Thursday, October 1, 2009

spiritually vs. physically

in shape.

that's a goal for me. in all areas of my life, it's what i want to be.

but lately, i'll be honest, i feel like maybe i'm putting more emphasis in places i shouldn't be as concerned with...

i will always be a food natzi (sorry if that term offends you, but alas, that's what i am)
i will always pick the healthier option for myself and my family regardless of ridicule.
i will always work out, as long as i'm physically able.
i will always push myself in these areas to become better, the best i can be.
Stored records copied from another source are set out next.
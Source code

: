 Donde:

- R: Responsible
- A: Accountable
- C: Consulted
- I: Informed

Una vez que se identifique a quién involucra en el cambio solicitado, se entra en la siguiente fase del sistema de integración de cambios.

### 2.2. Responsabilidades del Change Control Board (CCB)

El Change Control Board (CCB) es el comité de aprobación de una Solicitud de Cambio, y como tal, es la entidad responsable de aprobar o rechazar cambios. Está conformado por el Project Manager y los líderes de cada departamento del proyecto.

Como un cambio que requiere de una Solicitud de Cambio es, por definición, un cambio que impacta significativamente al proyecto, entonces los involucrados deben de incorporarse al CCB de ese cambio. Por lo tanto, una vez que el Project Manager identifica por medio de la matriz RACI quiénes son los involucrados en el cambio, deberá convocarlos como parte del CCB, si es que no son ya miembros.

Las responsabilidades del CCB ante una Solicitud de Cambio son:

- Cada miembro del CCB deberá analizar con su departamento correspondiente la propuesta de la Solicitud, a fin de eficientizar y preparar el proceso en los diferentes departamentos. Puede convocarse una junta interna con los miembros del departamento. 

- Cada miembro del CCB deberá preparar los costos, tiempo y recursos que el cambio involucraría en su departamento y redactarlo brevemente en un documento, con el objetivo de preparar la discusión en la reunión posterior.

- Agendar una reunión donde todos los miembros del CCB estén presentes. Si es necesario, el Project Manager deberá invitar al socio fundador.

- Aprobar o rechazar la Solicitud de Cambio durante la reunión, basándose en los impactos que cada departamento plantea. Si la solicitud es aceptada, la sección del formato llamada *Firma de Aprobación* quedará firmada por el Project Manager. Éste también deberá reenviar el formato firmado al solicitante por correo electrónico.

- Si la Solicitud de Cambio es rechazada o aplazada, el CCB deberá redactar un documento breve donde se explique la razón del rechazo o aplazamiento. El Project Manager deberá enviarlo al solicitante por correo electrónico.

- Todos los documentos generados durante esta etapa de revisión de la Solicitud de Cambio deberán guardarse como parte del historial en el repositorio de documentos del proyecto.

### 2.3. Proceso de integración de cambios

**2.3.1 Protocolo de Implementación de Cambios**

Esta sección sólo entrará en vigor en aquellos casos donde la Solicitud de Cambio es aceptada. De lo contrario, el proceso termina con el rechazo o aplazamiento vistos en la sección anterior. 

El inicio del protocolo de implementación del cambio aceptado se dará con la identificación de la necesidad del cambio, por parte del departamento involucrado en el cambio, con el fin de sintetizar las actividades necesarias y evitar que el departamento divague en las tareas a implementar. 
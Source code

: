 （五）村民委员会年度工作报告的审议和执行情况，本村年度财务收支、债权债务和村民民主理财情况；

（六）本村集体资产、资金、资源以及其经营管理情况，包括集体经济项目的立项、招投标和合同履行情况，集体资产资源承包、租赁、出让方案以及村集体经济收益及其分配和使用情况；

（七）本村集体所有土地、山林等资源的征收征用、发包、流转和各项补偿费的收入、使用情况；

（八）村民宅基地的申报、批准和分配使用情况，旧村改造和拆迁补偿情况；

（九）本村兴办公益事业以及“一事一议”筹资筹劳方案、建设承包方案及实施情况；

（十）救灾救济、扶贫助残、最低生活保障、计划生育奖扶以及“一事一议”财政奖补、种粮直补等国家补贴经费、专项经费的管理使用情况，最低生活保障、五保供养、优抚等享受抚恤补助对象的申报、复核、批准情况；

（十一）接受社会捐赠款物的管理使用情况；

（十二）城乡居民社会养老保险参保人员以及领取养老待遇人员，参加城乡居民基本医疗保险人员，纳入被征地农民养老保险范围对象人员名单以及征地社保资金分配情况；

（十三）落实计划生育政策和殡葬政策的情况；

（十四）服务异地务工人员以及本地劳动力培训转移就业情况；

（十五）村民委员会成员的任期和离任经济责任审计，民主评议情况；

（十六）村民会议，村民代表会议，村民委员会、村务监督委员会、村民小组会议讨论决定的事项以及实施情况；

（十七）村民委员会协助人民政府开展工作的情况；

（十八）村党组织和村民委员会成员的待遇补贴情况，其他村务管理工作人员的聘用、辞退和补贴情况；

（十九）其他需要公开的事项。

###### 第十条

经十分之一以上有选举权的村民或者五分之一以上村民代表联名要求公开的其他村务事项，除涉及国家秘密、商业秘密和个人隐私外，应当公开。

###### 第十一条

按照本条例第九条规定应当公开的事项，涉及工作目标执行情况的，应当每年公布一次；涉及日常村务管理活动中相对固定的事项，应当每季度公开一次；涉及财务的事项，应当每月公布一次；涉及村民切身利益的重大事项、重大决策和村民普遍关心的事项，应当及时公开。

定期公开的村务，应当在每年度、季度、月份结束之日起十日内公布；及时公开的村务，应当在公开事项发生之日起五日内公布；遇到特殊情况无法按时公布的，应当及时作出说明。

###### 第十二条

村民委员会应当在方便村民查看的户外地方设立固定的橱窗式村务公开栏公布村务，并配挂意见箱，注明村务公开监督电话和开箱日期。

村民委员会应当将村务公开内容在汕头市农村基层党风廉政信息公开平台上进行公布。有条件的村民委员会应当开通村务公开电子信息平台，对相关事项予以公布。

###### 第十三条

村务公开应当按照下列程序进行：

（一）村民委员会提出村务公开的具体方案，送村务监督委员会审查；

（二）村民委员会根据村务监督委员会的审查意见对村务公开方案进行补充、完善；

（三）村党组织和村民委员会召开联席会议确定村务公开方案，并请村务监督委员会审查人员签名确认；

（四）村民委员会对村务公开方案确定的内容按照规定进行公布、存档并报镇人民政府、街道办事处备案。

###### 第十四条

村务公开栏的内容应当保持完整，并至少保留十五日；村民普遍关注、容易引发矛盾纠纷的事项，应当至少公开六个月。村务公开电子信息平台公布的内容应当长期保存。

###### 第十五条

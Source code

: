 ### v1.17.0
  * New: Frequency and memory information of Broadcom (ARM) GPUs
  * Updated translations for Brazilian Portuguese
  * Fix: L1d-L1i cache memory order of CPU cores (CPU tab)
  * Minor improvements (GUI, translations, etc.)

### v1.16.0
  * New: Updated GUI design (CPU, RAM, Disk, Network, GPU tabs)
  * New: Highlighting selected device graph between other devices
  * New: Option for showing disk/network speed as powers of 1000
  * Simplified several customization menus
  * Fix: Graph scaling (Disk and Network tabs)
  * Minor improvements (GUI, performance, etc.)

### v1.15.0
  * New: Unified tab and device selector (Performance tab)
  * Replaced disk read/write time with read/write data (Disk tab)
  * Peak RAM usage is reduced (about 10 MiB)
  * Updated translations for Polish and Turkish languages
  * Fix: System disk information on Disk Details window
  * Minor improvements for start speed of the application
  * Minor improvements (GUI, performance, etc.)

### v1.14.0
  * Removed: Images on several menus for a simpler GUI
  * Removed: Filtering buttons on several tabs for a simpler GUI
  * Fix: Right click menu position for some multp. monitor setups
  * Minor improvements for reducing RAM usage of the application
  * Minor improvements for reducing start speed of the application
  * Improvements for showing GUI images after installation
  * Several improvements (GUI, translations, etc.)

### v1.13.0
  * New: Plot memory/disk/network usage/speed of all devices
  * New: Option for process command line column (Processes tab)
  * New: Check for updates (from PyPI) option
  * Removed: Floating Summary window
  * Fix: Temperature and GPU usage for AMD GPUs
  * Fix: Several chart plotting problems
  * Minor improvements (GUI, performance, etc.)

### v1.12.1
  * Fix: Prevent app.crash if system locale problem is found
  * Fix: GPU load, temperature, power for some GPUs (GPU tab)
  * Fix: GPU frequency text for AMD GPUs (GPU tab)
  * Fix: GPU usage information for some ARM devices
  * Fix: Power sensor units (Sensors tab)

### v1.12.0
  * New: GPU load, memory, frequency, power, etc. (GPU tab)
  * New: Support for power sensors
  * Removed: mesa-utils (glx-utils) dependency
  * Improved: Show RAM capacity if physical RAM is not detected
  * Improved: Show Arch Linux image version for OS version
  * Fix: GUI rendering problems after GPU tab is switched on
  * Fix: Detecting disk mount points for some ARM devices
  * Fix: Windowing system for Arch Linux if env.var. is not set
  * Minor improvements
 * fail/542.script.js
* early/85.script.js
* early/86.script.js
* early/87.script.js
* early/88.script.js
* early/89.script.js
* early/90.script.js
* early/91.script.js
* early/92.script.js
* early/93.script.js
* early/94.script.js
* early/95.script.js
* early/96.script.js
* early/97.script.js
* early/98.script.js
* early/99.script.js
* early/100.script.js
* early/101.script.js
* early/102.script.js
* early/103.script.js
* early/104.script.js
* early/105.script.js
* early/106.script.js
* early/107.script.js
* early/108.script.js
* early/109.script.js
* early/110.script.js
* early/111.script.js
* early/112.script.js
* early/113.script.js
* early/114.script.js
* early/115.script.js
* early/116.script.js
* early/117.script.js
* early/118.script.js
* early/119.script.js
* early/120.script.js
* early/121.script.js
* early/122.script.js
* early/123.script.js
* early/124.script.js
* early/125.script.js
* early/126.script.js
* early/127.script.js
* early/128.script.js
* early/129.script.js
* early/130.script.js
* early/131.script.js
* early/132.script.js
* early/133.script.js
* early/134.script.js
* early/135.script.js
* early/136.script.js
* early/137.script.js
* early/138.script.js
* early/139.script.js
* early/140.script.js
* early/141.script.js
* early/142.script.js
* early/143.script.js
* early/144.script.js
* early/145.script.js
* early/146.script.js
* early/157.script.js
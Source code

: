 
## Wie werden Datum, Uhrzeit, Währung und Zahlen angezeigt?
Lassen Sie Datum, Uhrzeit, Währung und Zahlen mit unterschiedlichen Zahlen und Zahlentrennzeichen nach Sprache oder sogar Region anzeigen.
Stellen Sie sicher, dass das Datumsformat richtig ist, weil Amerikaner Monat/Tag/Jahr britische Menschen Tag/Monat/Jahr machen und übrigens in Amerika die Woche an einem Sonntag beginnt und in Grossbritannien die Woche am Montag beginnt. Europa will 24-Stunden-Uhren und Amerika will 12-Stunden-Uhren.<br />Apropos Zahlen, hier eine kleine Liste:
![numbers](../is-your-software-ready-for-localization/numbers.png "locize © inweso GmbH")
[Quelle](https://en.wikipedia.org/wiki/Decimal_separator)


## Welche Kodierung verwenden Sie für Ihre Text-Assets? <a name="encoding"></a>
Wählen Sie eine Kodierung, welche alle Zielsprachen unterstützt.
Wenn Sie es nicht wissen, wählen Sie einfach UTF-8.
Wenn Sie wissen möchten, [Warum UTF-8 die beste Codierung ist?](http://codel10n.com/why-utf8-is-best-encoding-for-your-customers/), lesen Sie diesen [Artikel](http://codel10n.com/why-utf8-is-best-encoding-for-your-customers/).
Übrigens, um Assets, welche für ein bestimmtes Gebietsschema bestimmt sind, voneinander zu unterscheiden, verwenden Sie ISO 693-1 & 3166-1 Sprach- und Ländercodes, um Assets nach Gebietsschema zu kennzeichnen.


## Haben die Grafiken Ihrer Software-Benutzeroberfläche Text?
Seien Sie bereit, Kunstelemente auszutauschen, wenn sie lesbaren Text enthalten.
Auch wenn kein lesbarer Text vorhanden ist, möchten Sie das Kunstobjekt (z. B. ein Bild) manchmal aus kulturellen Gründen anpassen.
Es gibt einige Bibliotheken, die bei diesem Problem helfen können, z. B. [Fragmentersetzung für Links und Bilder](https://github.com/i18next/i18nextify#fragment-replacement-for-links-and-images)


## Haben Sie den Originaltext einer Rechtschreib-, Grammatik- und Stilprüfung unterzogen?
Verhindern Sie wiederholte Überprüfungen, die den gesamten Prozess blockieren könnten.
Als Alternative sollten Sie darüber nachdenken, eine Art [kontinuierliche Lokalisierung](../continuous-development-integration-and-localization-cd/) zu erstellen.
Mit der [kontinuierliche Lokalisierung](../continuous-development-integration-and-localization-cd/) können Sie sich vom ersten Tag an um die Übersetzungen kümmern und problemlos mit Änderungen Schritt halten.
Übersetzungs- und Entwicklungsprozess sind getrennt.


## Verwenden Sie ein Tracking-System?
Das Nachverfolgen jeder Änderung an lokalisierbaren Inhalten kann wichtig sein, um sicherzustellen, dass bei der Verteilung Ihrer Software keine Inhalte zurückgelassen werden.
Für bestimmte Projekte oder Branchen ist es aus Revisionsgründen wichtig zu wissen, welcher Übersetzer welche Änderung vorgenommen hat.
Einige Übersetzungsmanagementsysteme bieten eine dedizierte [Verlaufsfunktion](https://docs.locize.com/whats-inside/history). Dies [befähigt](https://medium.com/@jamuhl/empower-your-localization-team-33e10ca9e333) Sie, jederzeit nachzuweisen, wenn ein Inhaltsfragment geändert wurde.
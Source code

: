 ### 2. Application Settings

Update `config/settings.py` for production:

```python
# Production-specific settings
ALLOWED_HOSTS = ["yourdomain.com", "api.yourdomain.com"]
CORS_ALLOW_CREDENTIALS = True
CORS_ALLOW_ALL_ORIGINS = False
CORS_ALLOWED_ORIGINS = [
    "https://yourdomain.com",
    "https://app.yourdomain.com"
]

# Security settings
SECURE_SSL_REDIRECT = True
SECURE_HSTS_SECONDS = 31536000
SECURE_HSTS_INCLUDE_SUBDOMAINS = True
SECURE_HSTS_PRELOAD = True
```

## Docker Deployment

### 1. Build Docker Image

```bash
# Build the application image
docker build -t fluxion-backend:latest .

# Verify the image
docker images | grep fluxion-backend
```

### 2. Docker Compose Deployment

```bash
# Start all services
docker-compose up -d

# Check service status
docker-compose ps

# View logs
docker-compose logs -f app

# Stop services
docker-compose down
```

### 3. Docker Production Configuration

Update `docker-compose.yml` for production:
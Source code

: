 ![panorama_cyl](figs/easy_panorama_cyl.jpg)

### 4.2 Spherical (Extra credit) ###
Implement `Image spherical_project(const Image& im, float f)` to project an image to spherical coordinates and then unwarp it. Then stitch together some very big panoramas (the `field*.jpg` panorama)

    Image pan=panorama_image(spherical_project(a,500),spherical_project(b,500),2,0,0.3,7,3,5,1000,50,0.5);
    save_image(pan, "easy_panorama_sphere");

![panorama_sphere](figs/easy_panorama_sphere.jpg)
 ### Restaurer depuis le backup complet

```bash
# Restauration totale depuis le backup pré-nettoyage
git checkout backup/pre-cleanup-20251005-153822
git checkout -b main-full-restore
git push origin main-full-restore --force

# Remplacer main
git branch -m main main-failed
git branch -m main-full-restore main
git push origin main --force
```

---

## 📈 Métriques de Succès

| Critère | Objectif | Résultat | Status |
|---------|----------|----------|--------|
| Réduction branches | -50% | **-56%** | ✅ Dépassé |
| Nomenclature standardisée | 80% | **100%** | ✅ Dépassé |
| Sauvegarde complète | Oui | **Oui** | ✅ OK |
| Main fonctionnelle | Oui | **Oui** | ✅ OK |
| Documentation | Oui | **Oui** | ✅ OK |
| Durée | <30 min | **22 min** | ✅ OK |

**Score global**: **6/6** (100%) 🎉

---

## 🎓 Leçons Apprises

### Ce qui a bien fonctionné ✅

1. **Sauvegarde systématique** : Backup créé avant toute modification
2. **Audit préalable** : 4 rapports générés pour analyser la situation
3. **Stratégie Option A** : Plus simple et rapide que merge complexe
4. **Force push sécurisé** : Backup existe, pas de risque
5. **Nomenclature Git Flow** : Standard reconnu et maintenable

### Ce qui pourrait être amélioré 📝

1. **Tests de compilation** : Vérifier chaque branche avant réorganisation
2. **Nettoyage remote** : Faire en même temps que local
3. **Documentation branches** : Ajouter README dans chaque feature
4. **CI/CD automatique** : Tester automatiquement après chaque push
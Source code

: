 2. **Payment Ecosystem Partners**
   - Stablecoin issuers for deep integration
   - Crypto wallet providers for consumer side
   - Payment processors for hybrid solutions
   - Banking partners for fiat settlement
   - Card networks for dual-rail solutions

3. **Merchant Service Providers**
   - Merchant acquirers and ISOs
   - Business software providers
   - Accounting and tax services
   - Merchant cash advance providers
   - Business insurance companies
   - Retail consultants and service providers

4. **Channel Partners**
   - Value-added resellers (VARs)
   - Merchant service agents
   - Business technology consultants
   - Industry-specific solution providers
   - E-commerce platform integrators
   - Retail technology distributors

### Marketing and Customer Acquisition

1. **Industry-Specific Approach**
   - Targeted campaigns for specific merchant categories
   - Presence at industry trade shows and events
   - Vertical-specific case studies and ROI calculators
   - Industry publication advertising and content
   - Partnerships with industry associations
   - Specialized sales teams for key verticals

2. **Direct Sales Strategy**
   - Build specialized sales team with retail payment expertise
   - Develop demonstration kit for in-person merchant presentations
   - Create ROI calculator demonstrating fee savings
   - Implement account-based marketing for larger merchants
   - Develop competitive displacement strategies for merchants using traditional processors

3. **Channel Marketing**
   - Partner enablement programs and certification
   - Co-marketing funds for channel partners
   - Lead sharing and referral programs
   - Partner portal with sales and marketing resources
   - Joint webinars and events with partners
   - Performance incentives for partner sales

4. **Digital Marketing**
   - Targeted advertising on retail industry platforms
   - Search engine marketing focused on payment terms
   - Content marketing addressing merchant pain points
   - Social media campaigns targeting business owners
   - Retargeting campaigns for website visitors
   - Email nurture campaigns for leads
so my question to myself is:
am i pushing myself as much spiritually as i do physically?

not lately, not at all.

i need to become as hardcore spiritually as i am physically. to me it's easier physically and i'm not even sure why, but i know that's not right, at least not for me. i need to constantly be challenging myself to learn more about God, get to know Him in a deeper way, feel for people and love the way He loves. spending time with Him needs to be the priority in my routine more so than working out and eating right. i think all can go hand in hand.

so i've decided to develop a new schedule. even if it means making myself uncomfortable for a while, i'm going to do it.

i'm waking up earlier.
spending my time with the Lord FIRST
which is what i should've been doing long before now.

why am i sharing this? not sure, maybe so i can keep myself accountable.
but nonetheless, here i go.......

1 comment:

may, samantha e. said...

It's good to know that it never gets easier. But also encouraging in the same way because bettering ourselves doesn't end. We still have the ability to move forward.